WHAT IS REQUIRED – Transcribe the data in full and exactly, omitting any pictures.

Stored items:
---------------

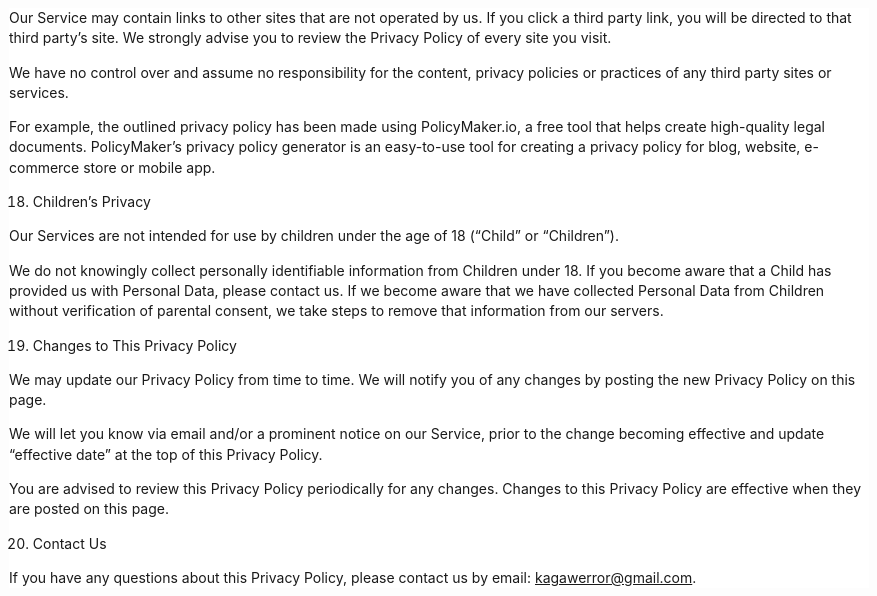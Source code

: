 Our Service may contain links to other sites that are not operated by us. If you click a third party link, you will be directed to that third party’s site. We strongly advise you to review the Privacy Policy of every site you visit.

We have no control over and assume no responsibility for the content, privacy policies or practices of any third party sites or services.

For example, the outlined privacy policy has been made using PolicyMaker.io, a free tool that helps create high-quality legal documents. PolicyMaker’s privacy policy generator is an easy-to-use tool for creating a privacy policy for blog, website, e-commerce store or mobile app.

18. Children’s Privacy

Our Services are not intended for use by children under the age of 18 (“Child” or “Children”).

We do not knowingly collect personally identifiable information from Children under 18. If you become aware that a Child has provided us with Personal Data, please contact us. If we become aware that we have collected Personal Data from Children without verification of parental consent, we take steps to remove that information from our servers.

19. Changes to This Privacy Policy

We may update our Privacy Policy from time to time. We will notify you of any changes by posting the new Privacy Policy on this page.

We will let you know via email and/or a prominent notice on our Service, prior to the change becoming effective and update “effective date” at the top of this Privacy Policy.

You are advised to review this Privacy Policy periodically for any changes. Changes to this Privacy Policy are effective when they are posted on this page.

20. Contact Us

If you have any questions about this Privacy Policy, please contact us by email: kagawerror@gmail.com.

---------------

FINISHED TASK –
Source code

: Our Service may contain links to other sites that are not operated by us. If you click a third party link, you will be directed to that third party’s site. We strongly advise you to review the Privacy Policy of every site you visit.

We have no control over and assume no responsibility for the content, privacy policies or practices of any third party sites or services.

For example, the outlined privacy policy has been made using PolicyMaker.io, a free tool that helps create high-quality legal documents. PolicyMaker’s privacy policy generator is an easy-to-use tool for creating a privacy policy for blog, website, e-commerce store or mobile app.

18. Children’s Privacy

Our Services are not intended for use by children under the age of 18 (“Child” or “Children”).

We do not knowingly collect personally identifiable information from Children under 18. If you become aware that a Child has provided us with Personal Data, please contact us. If we become aware that we have collected Personal Data from Children without verification of parental consent, we take steps to remove that information from our servers.

19. Changes to This Privacy Policy

We may update our Privacy Policy from time to time. We will notify you of any changes by posting the new Privacy Policy on this page.

We will let you know via email and/or a prominent notice on our Service, prior to the change becoming effective and update “effective date” at the top of this Privacy Policy.

You are advised to review this Privacy Policy periodically for any changes. Changes to this Privacy Policy are effective when they are posted on this page.

20. Contact Us

If you have any questions about this Privacy Policy, please contact us by email: kagawerror@gmail.com.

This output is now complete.